PROBLEM TO SOLVE: From the line that contains "The bad feeling" through the line that contains "was set with", output every line of the listing below exactly and leave out all the rest.

╭──

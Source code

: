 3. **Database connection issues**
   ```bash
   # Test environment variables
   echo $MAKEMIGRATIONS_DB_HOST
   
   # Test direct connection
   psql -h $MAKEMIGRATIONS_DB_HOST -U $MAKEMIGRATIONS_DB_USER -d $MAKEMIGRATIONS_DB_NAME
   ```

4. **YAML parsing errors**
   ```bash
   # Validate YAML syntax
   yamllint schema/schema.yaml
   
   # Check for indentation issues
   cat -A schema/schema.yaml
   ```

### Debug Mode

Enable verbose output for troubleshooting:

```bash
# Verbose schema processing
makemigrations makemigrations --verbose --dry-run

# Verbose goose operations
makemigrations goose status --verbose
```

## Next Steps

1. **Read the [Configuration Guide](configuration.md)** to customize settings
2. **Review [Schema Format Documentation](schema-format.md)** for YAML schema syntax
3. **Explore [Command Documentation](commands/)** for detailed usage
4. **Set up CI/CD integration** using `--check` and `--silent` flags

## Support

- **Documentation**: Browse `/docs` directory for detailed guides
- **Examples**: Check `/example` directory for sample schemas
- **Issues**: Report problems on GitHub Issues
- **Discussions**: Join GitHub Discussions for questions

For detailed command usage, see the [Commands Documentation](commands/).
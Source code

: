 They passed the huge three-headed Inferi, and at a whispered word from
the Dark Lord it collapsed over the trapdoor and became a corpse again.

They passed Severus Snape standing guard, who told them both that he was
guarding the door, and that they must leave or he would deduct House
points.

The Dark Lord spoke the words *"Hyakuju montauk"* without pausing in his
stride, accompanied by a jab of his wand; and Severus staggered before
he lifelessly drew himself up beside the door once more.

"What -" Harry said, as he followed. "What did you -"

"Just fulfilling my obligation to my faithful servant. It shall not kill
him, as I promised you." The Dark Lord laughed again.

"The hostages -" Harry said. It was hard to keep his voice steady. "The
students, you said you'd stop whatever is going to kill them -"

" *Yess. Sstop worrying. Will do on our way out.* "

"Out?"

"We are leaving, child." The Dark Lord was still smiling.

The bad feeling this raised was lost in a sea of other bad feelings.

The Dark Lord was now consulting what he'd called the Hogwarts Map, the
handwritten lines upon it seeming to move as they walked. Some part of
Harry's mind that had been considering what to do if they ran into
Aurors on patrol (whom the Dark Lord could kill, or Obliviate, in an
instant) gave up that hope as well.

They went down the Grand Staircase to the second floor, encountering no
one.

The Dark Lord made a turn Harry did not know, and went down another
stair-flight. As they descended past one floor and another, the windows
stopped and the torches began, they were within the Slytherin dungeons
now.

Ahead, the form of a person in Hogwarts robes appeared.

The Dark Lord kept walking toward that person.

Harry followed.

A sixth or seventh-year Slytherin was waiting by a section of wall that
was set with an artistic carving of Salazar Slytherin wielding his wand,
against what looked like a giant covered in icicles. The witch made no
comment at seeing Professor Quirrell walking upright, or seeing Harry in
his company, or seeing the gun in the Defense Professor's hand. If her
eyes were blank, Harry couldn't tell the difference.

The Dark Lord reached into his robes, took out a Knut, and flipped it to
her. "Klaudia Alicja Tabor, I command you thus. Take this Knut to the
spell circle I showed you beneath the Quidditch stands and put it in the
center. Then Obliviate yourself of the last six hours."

╰──

WRITTEN ANSWER:
The bad feeling this raised was lost in a sea of other bad feelings.

The Dark Lord was now consulting what he'd called the Hogwarts Map, the
handwritten lines upon it seeming to move as they walked. Some part of
Harry's mind that had been considering what to do if they ran into
Aurors on patrol (whom the Dark Lord could kill, or Obliviate, in an
instant) gave up that hope as well.

They went down the Grand Staircase to the second floor, encountering no
one.

The Dark Lord made a turn Harry did not know, and went down another
stair-flight. As they descended past one floor and another, the windows
stopped and the torches began, they were within the Slytherin dungeons
now.

Ahead, the form of a person in Hogwarts robes appeared.

The Dark Lord kept walking toward that person.

Harry followed.

A sixth or seventh-year Slytherin was waiting by a section of wall that
was set with an artistic carving of Salazar Slytherin wielding his wand,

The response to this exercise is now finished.